20-CV-81754-RUIZ/REINHART

06-29-2021

ESURANCE PROPERTY AND CASUALTY INSURANCE CO., Plaintiff, v. KHRYSTAL VERGARA, RICARDO VERGARA-GONZALEZ, RYAN ALLI, VEDA SATI SADHU, AARON ABELLA, and ELIANA A. OLIVEIRA DE SOUZA ABELLA, Defendants.


REPORT AND RECOMMENDATION REGARDING MOTIONS FOR SUMMARY JUDGMENT [ECF NOS. 54, 60]

BRUCE REINHART, UNITED STATES MAGISTRATE JUDGE.

This case presents the question whether a ride-sharing vehicle falls under an insurance policy exclusion for a “public or livery conveyance.” I find that it does. I therefore RECOMMEND that Plaintiff's Motion for Summary Judgment (ECF No. 54) be GRANTED and the Defendants' Motion for Summary Judgment (ECF No. 60) be DENIED.

UNDISPUTED FACTS

These facts are taken from the parties' Joint Statement of Undisputed Material Facts (ECF No. 73), Plaintiff's Statement of Undisputed Material Facts (ECF No. 66) and Defendants' Statement of Undisputed Facts (ECF No. 61).

While driving his 2018 Kia Sorrento as an “Uber Driver-Partner” on September 22, 2019, Aaron Abella got into an accident with cars driven by Khrystal Vergara and Lara Palmer. Mr. Abella had two passengers in his car at the time of the accident -Ryan Alli and Veda Sati Sadhu. Ms. Vergara and her husband, Ricardo Vergara-Gonzalez, sued Mr. Abella and his wife, Eliana A. Oliviera de Souza Abella (who was the co-owner of the Kia Sorrento), in Palm Beach County Circuit Court for personal injuries arising from the accident. Mr. Abella's wife has been dismissed with prejudice from the state court lawsuit. ECF No. 49-4.

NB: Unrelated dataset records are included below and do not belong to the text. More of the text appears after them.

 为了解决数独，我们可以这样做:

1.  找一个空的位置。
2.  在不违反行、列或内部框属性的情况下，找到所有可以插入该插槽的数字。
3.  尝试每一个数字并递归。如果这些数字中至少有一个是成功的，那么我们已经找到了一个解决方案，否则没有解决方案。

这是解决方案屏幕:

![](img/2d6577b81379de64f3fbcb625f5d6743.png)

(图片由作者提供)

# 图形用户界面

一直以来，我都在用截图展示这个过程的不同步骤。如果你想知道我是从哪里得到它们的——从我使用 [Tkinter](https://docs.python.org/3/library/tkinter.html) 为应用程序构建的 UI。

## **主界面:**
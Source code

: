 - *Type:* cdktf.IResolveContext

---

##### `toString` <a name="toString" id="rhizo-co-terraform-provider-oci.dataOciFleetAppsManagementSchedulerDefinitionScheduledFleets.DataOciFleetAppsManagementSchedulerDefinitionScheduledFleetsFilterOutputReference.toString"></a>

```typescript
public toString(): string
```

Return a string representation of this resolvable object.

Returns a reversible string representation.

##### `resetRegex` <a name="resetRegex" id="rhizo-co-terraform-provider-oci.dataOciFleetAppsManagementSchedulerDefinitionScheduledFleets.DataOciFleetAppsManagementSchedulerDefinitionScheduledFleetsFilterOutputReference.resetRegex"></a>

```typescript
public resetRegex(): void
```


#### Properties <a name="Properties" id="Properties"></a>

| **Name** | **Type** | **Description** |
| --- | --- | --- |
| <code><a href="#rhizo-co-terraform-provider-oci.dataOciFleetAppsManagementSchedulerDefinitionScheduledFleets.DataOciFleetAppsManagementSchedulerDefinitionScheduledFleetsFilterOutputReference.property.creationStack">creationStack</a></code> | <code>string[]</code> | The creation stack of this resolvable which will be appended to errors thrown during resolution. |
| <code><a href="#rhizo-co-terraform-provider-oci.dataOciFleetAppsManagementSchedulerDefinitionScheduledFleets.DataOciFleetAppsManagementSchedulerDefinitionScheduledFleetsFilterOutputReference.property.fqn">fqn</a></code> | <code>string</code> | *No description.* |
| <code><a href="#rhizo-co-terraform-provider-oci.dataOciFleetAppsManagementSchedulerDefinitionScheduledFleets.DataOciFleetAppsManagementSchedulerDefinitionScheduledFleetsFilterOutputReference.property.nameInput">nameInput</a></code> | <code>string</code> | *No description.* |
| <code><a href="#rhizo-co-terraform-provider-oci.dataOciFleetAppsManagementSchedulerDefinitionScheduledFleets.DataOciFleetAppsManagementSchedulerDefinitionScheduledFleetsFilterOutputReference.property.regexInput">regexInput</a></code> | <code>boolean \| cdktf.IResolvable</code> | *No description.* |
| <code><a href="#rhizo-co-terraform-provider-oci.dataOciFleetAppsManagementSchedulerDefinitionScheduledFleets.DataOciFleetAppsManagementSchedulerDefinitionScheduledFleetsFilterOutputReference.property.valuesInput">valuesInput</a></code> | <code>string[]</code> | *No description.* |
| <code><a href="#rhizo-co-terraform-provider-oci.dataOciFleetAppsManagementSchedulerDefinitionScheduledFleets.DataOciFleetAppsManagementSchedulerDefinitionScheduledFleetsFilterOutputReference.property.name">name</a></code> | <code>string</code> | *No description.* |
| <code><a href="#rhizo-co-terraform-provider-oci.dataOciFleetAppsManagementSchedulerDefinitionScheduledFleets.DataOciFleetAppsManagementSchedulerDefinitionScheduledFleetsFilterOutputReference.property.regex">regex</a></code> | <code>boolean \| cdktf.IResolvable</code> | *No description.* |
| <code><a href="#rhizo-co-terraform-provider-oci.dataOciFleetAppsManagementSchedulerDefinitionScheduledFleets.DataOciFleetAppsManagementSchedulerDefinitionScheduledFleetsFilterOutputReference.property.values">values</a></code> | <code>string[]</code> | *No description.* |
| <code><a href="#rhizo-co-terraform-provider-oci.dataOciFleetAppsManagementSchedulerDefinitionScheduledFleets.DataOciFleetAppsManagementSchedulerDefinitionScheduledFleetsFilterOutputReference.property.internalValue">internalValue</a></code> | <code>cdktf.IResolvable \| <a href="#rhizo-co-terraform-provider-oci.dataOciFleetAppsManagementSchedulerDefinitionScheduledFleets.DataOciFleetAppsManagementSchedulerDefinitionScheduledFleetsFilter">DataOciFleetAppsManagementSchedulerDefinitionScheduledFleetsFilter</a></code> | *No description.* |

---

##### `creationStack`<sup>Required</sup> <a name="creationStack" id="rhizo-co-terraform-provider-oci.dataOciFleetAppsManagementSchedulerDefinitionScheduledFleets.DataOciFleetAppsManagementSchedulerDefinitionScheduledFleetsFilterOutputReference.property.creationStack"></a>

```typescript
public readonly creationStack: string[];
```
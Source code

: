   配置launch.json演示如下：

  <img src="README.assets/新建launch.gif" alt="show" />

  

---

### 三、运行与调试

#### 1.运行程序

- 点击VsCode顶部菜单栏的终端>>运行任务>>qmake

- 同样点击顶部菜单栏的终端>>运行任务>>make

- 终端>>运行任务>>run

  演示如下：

At the time of the accident, the Kia Sorrento was insured by Esurance Property and Casualty Insurance Company under policy number PAFL-007437044 (“the Policy”). Mr. Abella was a named insured under the Policy. Policy Exclusion 1(G) states:

We” have no duty to defend and do not provide Liability Coverage for any “insured”: . . . For that “insured's” liability arising out of the ownership or operation of a vehicle while it is used as a public or livery conveyance.

DE 49-1 at 15 (“the Livery Exclusion”).

Uber is a ride-sharing service, also known as a Transportation Network Company. Uber is available to the general adult public, subject to Uber's Community Guidelines. Customers use a freely-available software program called an app to notify the Uber network that they would like a ride from their current location to a different location. The Uber network then notifies Uber drivers of the customer's request.

An individual driver can, but is not required to, offer to pick up the customer. Uber drivers are prohibited from discriminating against someone based on traits such as age, color, disability, gender identity, marital status, national origin, race, religion, sex, or sexual orientation. Uber Community Guidelines state: “Intentionally refusing or canceling requests solely for the purpose of avoiding a particular neighborhood due to the characteristics of the people or businesses that are located in that area is not allowed.”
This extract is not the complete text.